The fight against lymphatic filariasis (commonly known as elephantiasis) spans the globe. Through partnership and donation of albendazole. GlaxoSmithKline is working to help eliminate this terrible disease.
Lymphatic filariasis (LF) is one of the world’s most disabling diseases. Over one billion people in 83 countries live at risk of infection, and by 2005 approximately 120 million people are already affected. The disease is caused by a parasite transmitted from one human to another by mosquitoes.
As disfiguring as leprosy, and as crippling as polio, LF can lead to massive swelling of the limbs, elephantiasis of the skin and hydrocele (watery fluid around the testicles). Infection is usually caught in childhood, although severe forms of the disease usually appear in adults.
The lifecycle of the LF parasite, however, can be interrupted by treating the entire at-risk population annually for at least five years with two antiparasitic medicines: albendazole, manufactured and donated by GlaxoSmithKline globally, plus diethylcarbamazine (DEC); or albendazole plus Mectizan (donated by Merck for Africa and Yemen).
In 1998, GSK formed a partnership with the World Health Organization (WHO) to eliminate LF, and committed to donate its antiparasitic medicine, albendazole, to all countries at risk for as long as necessary to eliminate the disease as a public health problem.
In addition to donating albendazole (estimated to be over 5 billion treatments over 20 years), GSK provides £1 million per year in grants and has staff dedicated to supporting the programme.
Working directly with WHO, GSK helped build a Global Alliance that includes the Ministries of Health of LF-suffering countries and over 40 partner organisations from the public, private and academic sectors. The results have been quite remarkable.
To date, GSK has donated over 400 million albendazole treatments to 40 countries. Over 100 million people are being reached by mass drug administration (MDA) programmes; 30 million of the recipients are children.

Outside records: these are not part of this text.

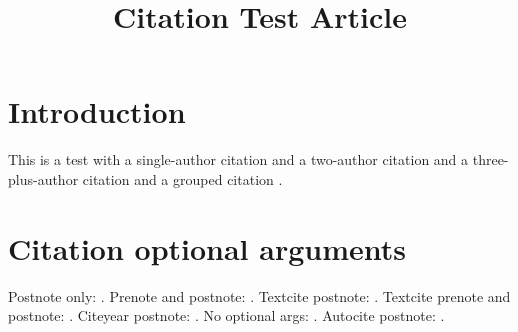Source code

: \documentclass{ccr}
\title{Citation Test Article}
\begin{document}
\maketitle

\section{Introduction}
This is a test with a single-author citation \cite{smith2020test}
and a two-author citation \cite{jones2021multi}
and a three-plus-author citation \cite{team2022three}
and a grouped citation \cite{smith2020test,jones2021multi,team2022three}.

\section{Citation optional arguments}
Postnote only: \parencite[p.~42]{smith2020test}.
Prenote and postnote: \parencite[cf.][p.~42]{smith2020test}.
Textcite postnote: \textcite[p.~42]{jones2021multi}.
Textcite prenote and postnote: \textcite[see][p.~99]{team2022three}.
Citeyear postnote: \citeyear[p.~42]{smith2020test}.
No optional args: \parencite{jones2021multi}.
Autocite postnote: \autocite[p.~7]{team2022three}.

\printbibliography
\end{document}
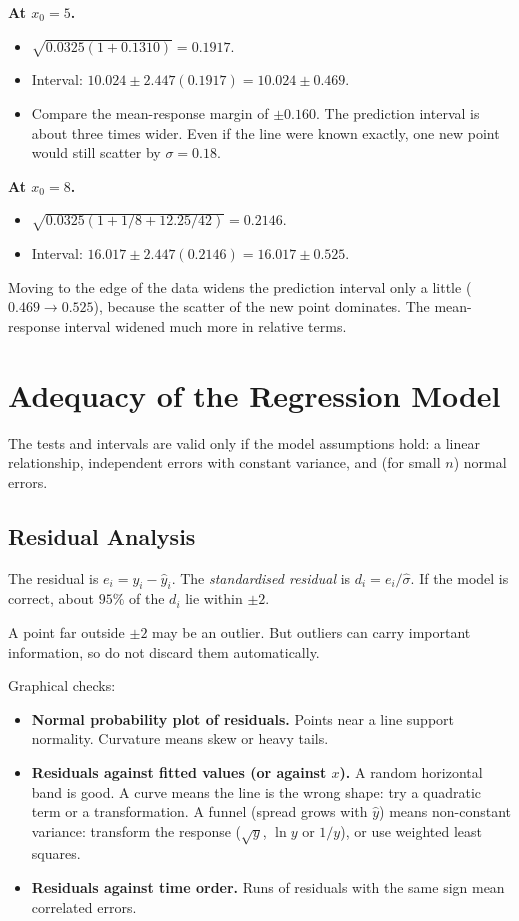 \begin{example}[Prediction at $x_0=5$ and $x_0=8$]
\textbf{At $x_0=5$.}
\begin{itemize}
  \item $\sqrt{0.0325(1+0.1310)}=0.1917$.
  \item Interval: $10.024\pm2.447(0.1917)=10.024\pm0.469$.
  \item Compare the mean-response margin of $\pm0.160$. The prediction interval is about three times wider. Even if the line were known exactly, one new point would still scatter by $\sigma=0.18$.
\end{itemize}

\textbf{At $x_0=8$.}
\begin{itemize}
  \item $\sqrt{0.0325(1+1/8+12.25/42)}=0.2146$.
  \item Interval: $16.017\pm2.447(0.2146)=16.017\pm0.525$.
\end{itemize}
Moving to the edge of the data widens the prediction interval only a little ($0.469\to0.525$), because the scatter of the new point dominates. The mean-response interval widened much more in relative terms.
\end{example}

\section{Adequacy of the Regression Model}

The tests and intervals are valid only if the model assumptions hold: a linear relationship, independent errors with constant variance, and (for small $n$) normal errors.

\subsection{Residual Analysis}

\begin{definition}[Residuals]
The residual is $e_i=y_i-\hat{y}_i$. The \emph{standardised residual} is $d_i=e_i/\hat\sigma$. If the model is correct, about $95\%$ of the $d_i$ lie within $\pm2$.
\end{definition}

A point far outside $\pm2$ may be an outlier. But outliers can carry important information, so do not discard them automatically.

Graphical checks:
\begin{itemize}
  \item \textbf{Normal probability plot of residuals.} Points near a line support normality. Curvature means skew or heavy tails.
  \item \textbf{Residuals against fitted values (or against $x$).} A random horizontal band is good. A curve means the line is the wrong shape: try a quadratic term or a transformation. A funnel (spread grows with $\hat{y}$) means non-constant variance: transform the response ($\sqrt{y}$, $\ln y$ or $1/y$), or use weighted least squares.
  \item \textbf{Residuals against time order.} Runs of residuals with the same sign mean correlated errors.
\end{itemize}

Results from countries that have completed several rounds of MDA show dramatic reductions in levels of infections. The trends look promising for the target of stopping spread of the disease.
In 2005, JP Garnier, GSK’s then CEO, went to Africa to see first hand the operations of the LF and other community programmes.
“In Ghana, where the LF programme has been running for four years they have been treating all ten million people at risk from the disease. We are doing the right thing which is perhaps a small thing in the scale of Africa’s problems, but not insignificant to the people around the world who could contract LF,” he said.
“Whilst in South Africa, before attending the inauguration of a new unit in our Cape Town Factory dedicated to producing albendazole, one of the doctors I met said to me, ‘today is going to touch your heart forever’. She was right. I was able to witness the realities of Africa and what’s really important there. I feel proud of the role that my company is playing and hopeful that we are doing some good.”